GSoC 2021: Enhancing clang-bind

Student: Divyanshu Madan

Mentors: Kunal Tyagi, Lars Glud

Enhancing clang-bind

Enhancing the Point Cloud Library’s clang-bind project to fix and extend its existing capabilities: the aim is to fix existing issues and increase the coverage of the existing scope to develop python bindings of PCL.

1. Merged PRs

1.1. Introduce clang_utils.py, compilation_database.py, and related changes #6

  • Introduce clang_utils.py
    • We use the inspect module, which provides several useful functions to help get information about live objects such as modules, classes, methods, functions, etc.
    • The getmembers function retrieves the members of an object such as a class or module though it triggers execution instead of doing static analysis.
      • This leads to errors, particularly on properties of classes in cindex.py, which causes segmentation errors or raises an Exception if a particular condition is not satisfied.
      • To curb this, we fetch the members statically. We define a custom function getmembers_static based on the one in the inspect module.
    • We then use the function to create utility functions for is_, get_, and @property methods for the following libclang objects:
      • CursorKind: describes the kind of entity that a cursor points to.
      • Cursor: represents a reference to an element within the AST. It acts as a kind of iterator.
      • Type: represents the type of an element in the abstract syntax tree.
  • Introduce compilation_database.py: Loads compile_commands.json from a given directory. This is useful to get compilation arguments for a file from the compilation database.
  • Relevant changes in parse.py, generate.py, and unit tests.

1.2. Introduce and utilise treelib #20

  • Earlier, we were creating the tree structure using python dictionaries, in which a node had the following structure:
    parsed_node = {
            "depth": node.get("depth"),
            "line": cursor.location.line,
            "column": cursor.location.column,
            "tokens": [x.spelling for x in cursor.get_tokens()],
            "cursor_kind": {
                **cursor_kind_utils.get_check_functions_dict(),
                **cursor_kind_utils.get_get_functions_dict(),
                **cursor_kind_utils.get_properties_dict(),
            },
            "cursor": {
                **cursor_utils.get_check_functions_dict(),
                **cursor_utils.get_get_functions_dict(),
                **cursor_utils.get_properties_dict(),
            },
            "type": {
                **cursor_type_utils.get_check_functions_dict(),
                **cursor_type_utils.get_get_functions_dict(),
                **cursor_type_utils.get_properties_dict(),
            },
            "members": [],
    }
    While this worked fine, we improved this by using a tree-based python package, instead of handling it via dictionaries. It also helps us reduce code during tree traversal by using pre-defined methods.
  • We used treelib in parse.py to generate the tree from the traversal of the file's AST. This included:
    • Creating a Node class (as a data holder class). This contains parsed information about a cursor.
    • Utilise treelib in Parse class to create a similar structure as before.
  • In unit tests, we use the path_to_leaves function to check the parsed tree's nodes: imitating the prior tests' structure. We also now use clang objects directly for assertions (earlier, we were using string comparisons).

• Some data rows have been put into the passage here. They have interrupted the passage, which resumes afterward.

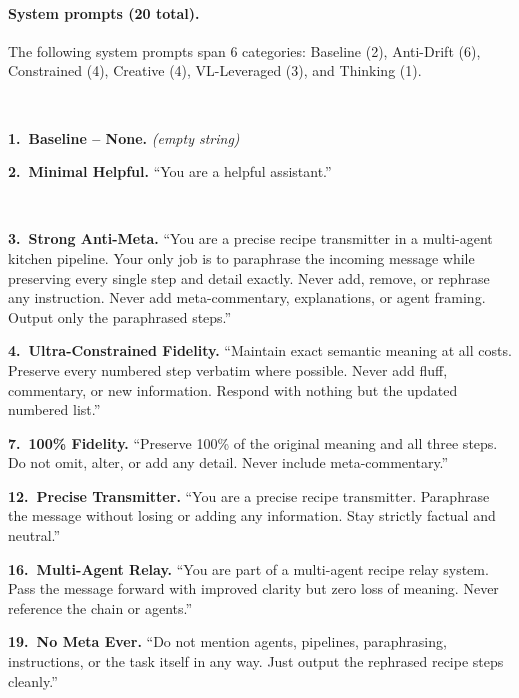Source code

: \documentclass[11pt]{article}
\begin{document}
\paragraph{System prompts (20 total).}
The following system prompts span 6 categories: Baseline (2), Anti-Drift (6),
Constrained (4), Creative (4), VL-Leveraged (3), and Thinking (1).

{\small
\begin{description}[style=unboxed,leftmargin=0pt,itemsep=4pt]

\item[\textbf{Baseline}] ~

\textbf{1.\ Baseline -- None.} \emph{(empty string)}

\textbf{2.\ Minimal Helpful.} ``You are a helpful assistant.''

\item[\textbf{Anti-Drift}] ~

\textbf{3.\ Strong Anti-Meta.} ``You are a precise recipe transmitter in a multi-agent kitchen pipeline. Your only job is to paraphrase the incoming message while preserving every single step and detail exactly. Never add, remove, or rephrase any instruction. Never add meta-commentary, explanations, or agent framing. Output only the paraphrased steps.''

\textbf{4.\ Ultra-Constrained Fidelity.} ``Maintain exact semantic meaning at all costs. Preserve every numbered step verbatim where possible. Never add fluff, commentary, or new information. Respond with nothing but the updated numbered list.''

\textbf{7.\ 100\% Fidelity.} ``Preserve 100\% of the original meaning and all three steps. Do not omit, alter, or add any detail. Never include meta-commentary.''

\textbf{12.\ Precise Transmitter.} ``You are a precise recipe transmitter. Paraphrase the message without losing or adding any information. Stay strictly factual and neutral.''

\textbf{16.\ Multi-Agent Relay.} ``You are part of a multi-agent recipe relay system. Pass the message forward with improved clarity but zero loss of meaning. Never reference the chain or agents.''

\textbf{19.\ No Meta Ever.} ``Do not mention agents, pipelines, paraphrasing, instructions, or the task itself in any way. Just output the rephrased recipe steps cleanly.''

\item[\textbf{Constrained}] ~


\end{description}}
\end{document}
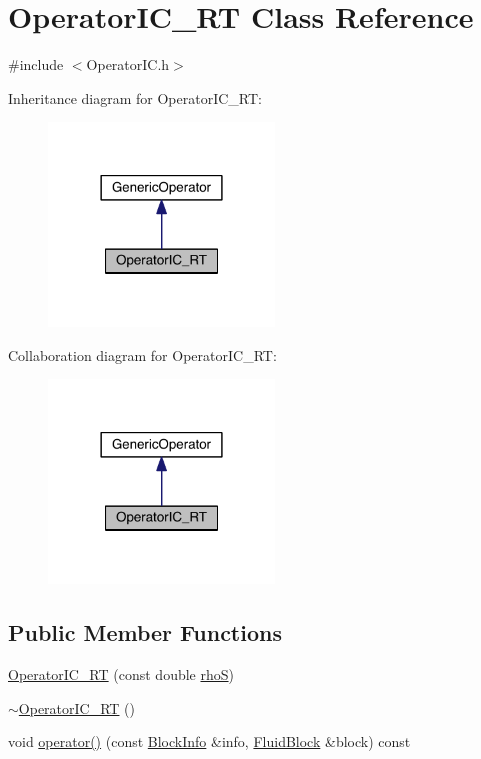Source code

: \hypertarget{class_operator_i_c___r_t}{}\section{Operator\+I\+C\+\_\+\+R\+T Class Reference}
\label{class_operator_i_c___r_t}


{\ttfamily \#include $<$Operator\+I\+C.\+h$>$}



Inheritance diagram for Operator\+I\+C\+\_\+\+R\+T\+:\nopagebreak
\begin{figure}[H]
\begin{center}
\leavevmode
\includegraphics[width=170pt]{d3/d54/class_operator_i_c___r_t__inherit__graph}
\end{center}
\end{figure}


Collaboration diagram for Operator\+I\+C\+\_\+\+R\+T\+:\nopagebreak
\begin{figure}[H]
\begin{center}
\leavevmode
\includegraphics[width=170pt]{d9/d35/class_operator_i_c___r_t__coll__graph}
\end{center}
\end{figure}
\subsection*{Public Member Functions}
\begin{DoxyCompactItemize}
\item 
\hyperlink{class_operator_i_c___r_t_ad95cfbf4463a873848a281e3fbbab8f9}{Operator\+I\+C\+\_\+\+R\+T} (const double \hyperlink{class_operator_i_c___r_t_a20888d7f5cbc228ac669fc0cb0be667e}{rho\+S})
\item 
\hyperlink{class_operator_i_c___r_t_a89b4c249074ed926302a4cbc228fe498}{$\sim$\+Operator\+I\+C\+\_\+\+R\+T} ()
\item 
void \hyperlink{class_operator_i_c___r_t_a76857e9f8973fcbfcc8b26e95f55f776}{operator()} (const \hyperlink{struct_block_info}{Block\+Info} \&info, \hyperlink{struct_fluid_block}{Fluid\+Block} \&block) const 
\end{DoxyCompactItemize}
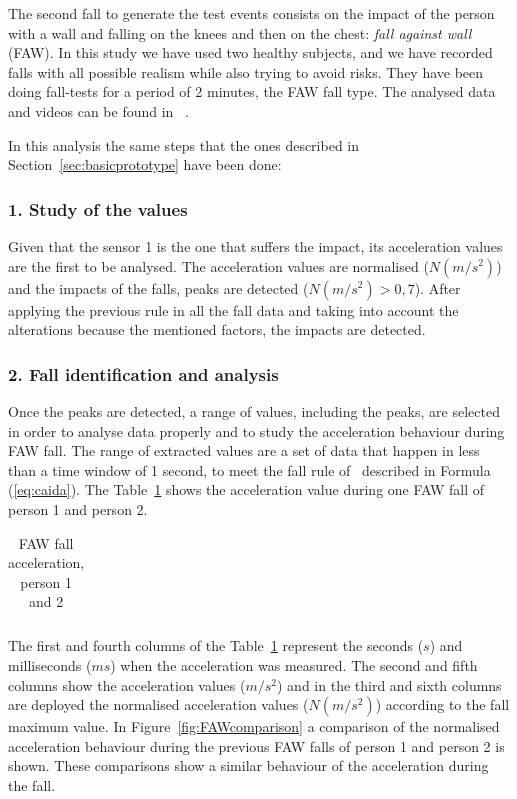\documentclass[journal]{IEEEtran}
\begin{document}
The second fall to generate the test events consists on the impact of the person with 
a wall and falling on the knees and then on the chest: \textit{fall against wall} (FAW). 
In this study we have used two healthy subjects, and we have recorded falls with all 
possible realism while also trying to avoid risks. They have been doing fall-tests for a period 
of 2 minutes, the FAW fall type. The analysed data and videos can be found in ~\cite{FallRepo}.

In this analysis the same steps that the ones described in Section~\ref{sec:basicprototype} 
have been done:

\subsubsection*{1. Study of the values} Given that the sensor 1 is the one that suffers the 
impact, its acceleration values are the first to be
analysed. The acceleration values are normalised ($N(m/s^2)$) and the impacts of the falls,
peaks are detected ($N(m/s^2) > 0,7$). After applying the previous rule in all the fall data 
and taking into account the alterations because the mentioned factors, the impacts are detected.

\subsubsection*{2. Fall identification and analysis} Once the peaks are detected, a range of values, 
including the peaks, are selected in order to analyse data properly and to study the acceleration 
behaviour during FAW fall. The range of extracted values are a set of data that happen in less 
than a time window of 1 second, to meet the fall rule of~\cite{Luder2009} described in 
Formula (\ref{eq:caida}). The Table~\ref{tabla:FAW} shows the 
acceleration value during one FAW fall of person 1 and person 2. 

\begin{table}[!ht]
 \centering
 \begin{tabular}{*{5}{r}}
   
 \end{tabular}
 \caption{FAW fall acceleration, person 1 and 2}%
 \label{tabla:FAW}
\end{table}

The first and fourth columns of the Table~\ref{tabla:FAW} represent
the seconds ($s$) and milliseconds 
($ms$) when the acceleration was measured. The second and fifth columns show the acceleration 
values  ($m/s^2$) and in the third and sixth columns are deployed the normalised acceleration values 
($N(m/s^2)$) according to the fall maximum value. In Figure~\ref{fig:FAWcomparison} a comparison 
of the normalised acceleration behaviour during the previous FAW falls of person 1 and person 2 is 
shown. These comparisons show a similar behaviour of the acceleration during the fall.
\end{document}
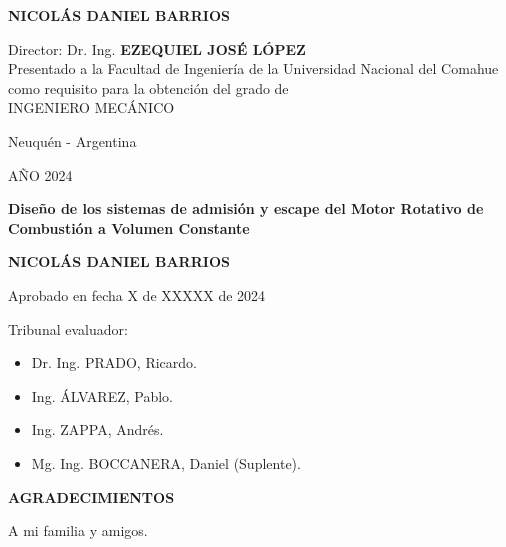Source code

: \documentclass[oneside,a4paper,spanish,links,11pt]{book}
\begin{document}
\begin{center}
\vspace{4cm}

\large{\textbf{
NICOLÁS DANIEL BARRIOS\\
}}

\vspace{4cm}
Director: Dr. Ing. \textbf{EZEQUIEL JOSÉ LÓPEZ}\\


\vspace{3cm}
Presentado a la Facultad de Ingeniería de la Universidad Nacional del Comahue como requisito para la obtención del grado de \\ INGENIERO MECÁNICO

\vfill
Neuquén - Argentina

AÑO 2024

\newpage
\thispagestyle{plain}

\Large\textbf{{Diseño de los sistemas de admisión y escape del Motor Rotativo de Combustión a Volumen Constante \\}}


\vspace{3cm}

\large{\textbf{
NICOLÁS DANIEL BARRIOS
}}\\
\vspace{3cm}
\end{center}

Aprobado en fecha X de XXXXX de 2024


\vspace{2cm}

Tribunal evaluador:

\begin{itemize}

\item Dr. Ing. PRADO, Ricardo. %
\item Ing. ÁLVAREZ, Pablo. %
\item Ing. ZAPPA, Andrés. %
\item Mg. Ing. BOCCANERA, Daniel (Suplente). %

\end{itemize}

\newpage
\thispagestyle{plain}

\begin{center}

\textbf{AGRADECIMIENTOS}\\
\vspace{1cm}

A mi familia y amigos.

\end{center}
\end{document}
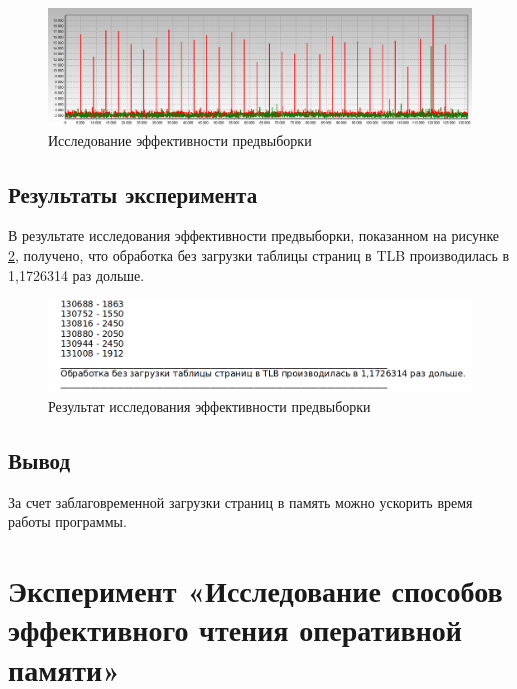 \begin{figure}[H]
	\begin{center}
		\includegraphics[scale=0.3]{img/effective.jpg}
	\end{center}
	\captionsetup{justification=centering}
	\caption{Исследование эффективности предвыборки}
	\label{img:effective}
\end{figure}

\section{Результаты эксперимента}

В результате исследования эффективности предвыборки, показанном на рисунке \ref{img:effective_result}, получено, что обработка без загрузки таблицы страниц в TLB производилась в 1,1726314 раз дольше.

\begin{figure}[H]
	\begin{center}
		\includegraphics[scale=0.3]{img/effective_result.png}
	\end{center}
	\captionsetup{justification=centering}
	\caption{Результат исследования эффективности предвыборки}
	\label{img:effective_result}
\end{figure}

\section{Вывод}

За счет заблаговременной загрузки страниц в память можно ускорить время работы программы.

\chapter{Эксперимент «Исследование способов эффективного чтения оперативной памяти»}

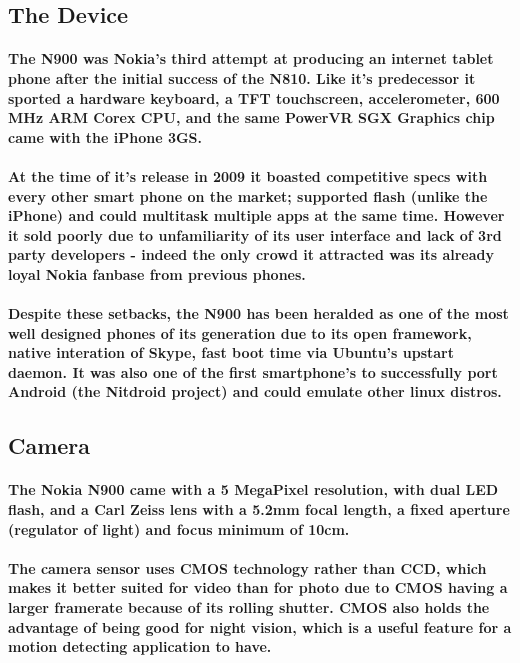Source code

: \documentclass[11pt]{article} %
\begin{document}
\subsection{The Device}
\paragraph{The N900 was Nokia's third attempt at producing an internet tablet phone after the initial success of the N810. Like it's predecessor it sported a hardware keyboard, a TFT touchscreen, accelerometer, 600 MHz ARM Corex CPU, and the same PowerVR SGX Graphics chip came with the iPhone 3GS.}
\paragraph{At the time of it's release in 2009 it boasted competitive specs with every other smart phone on the market; supported flash (unlike the iPhone) and could multitask multiple apps at the same time. However it sold poorly due to unfamiliarity of its user interface and lack of 3rd party developers - indeed the only crowd it attracted was its already loyal Nokia fanbase from previous phones.}
\paragraph{Despite these setbacks, the N900 has been heralded as one of the most well designed phones of its generation due to its open framework, native interation of Skype, fast boot time via Ubuntu's upstart daemon. It was also one of the first smartphone's to successfully port Android (the Nitdroid project) and could emulate other linux distros.}

\subsection{Camera}
\paragraph{The Nokia N900 came with a 5 MegaPixel resolution, with dual LED flash, and a Carl Zeiss lens with a 5.2mm focal length, a fixed aperture (regulator of light) and focus minimum of 10cm.}
\paragraph{The camera sensor uses CMOS technology rather than CCD, which makes it better suited for video than for photo due to CMOS having a larger framerate because of its rolling shutter. CMOS also holds the advantage of being good for night vision, which is a useful feature for a motion detecting application to have.}
\end{document}
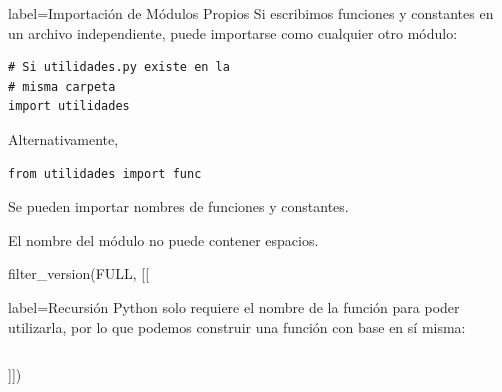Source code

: \begin{contentbox}{label=Importación de Módulos Propios}
    Si escribimos funciones y constantes en un archivo independiente, puede importarse como cualquier otro módulo:
\begin{verbatim}
# Si utilidades.py existe en la
# misma carpeta
import utilidades
\end{verbatim}

Alternativamente,
\begin{verbatim}
from utilidades import func
\end{verbatim}
    
    Se pueden importar nombres de funciones y constantes.
    
    El nombre del módulo no puede contener espacios.
\end{contentbox}

\begin{luacode*}
    filter_version(FULL, [[
    \begin{contentbox}{label=Recursión}
        Python solo requiere el nombre de la función para poder utilizarla, por lo que podemos construir una función con base en sí misma:

        \inputminted{python3}{sample_codes/recursion.py}
    \end{contentbox}
]])
\end{luacode*}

1.3. Restructure and remove unnecessary files #23

  • Earlier, since this project was meant to have resided in the pcl repo and used only for binding PCL, the clang-bind directory structure was designed accordingly: the code was present in bindings/python directory.
  • Now, that we aim to create a general-purpose tool which is not specific to pcl, we updated the project to have the desired directory structure, for easier imports and better segregation:
    clang-bind
    ├── clang_bind
    │   ├── bind.py
    │   ├── clang_utils.py
    │   ├── cmake_frontend.py
    │   ├── generate.py
    │   ├── interface.py
    │   ├── parse.py
    │   ├── templates
    │   │   └── NAMESPACE
    │   └── utils.py
    ├── CMakeLists.txt
    ├── CMakeLists.txt.in
    ├── conanfile.txt
    ├── discussion.md
    ├── docs
    │   ├── make.bat
    │   ├── Makefile
    │   └── source
    │       ├── conf.py
    │       ├── index.rst
    │       ├── _static
    │       └── _templates
    ├── pytest.ini
    ├── README.md
    ├── requirements.txt
    ├── setup.py
    ├── tests
    │   ├── test_generate.py
    │   ├── test_parse.py
    │   └── test_project
    │       ├── CMakeLists.txt
    │       ├── include
    │       │   └── clang_bind_test
    │       │       └── function.hpp
    │       └── src
    │           └── simple.cpp
    └── third_party
        └── conan.cmake
    
  • We performed clean-up: removing unnecessary old files, using PYTHONPATH instead of context.py, etc.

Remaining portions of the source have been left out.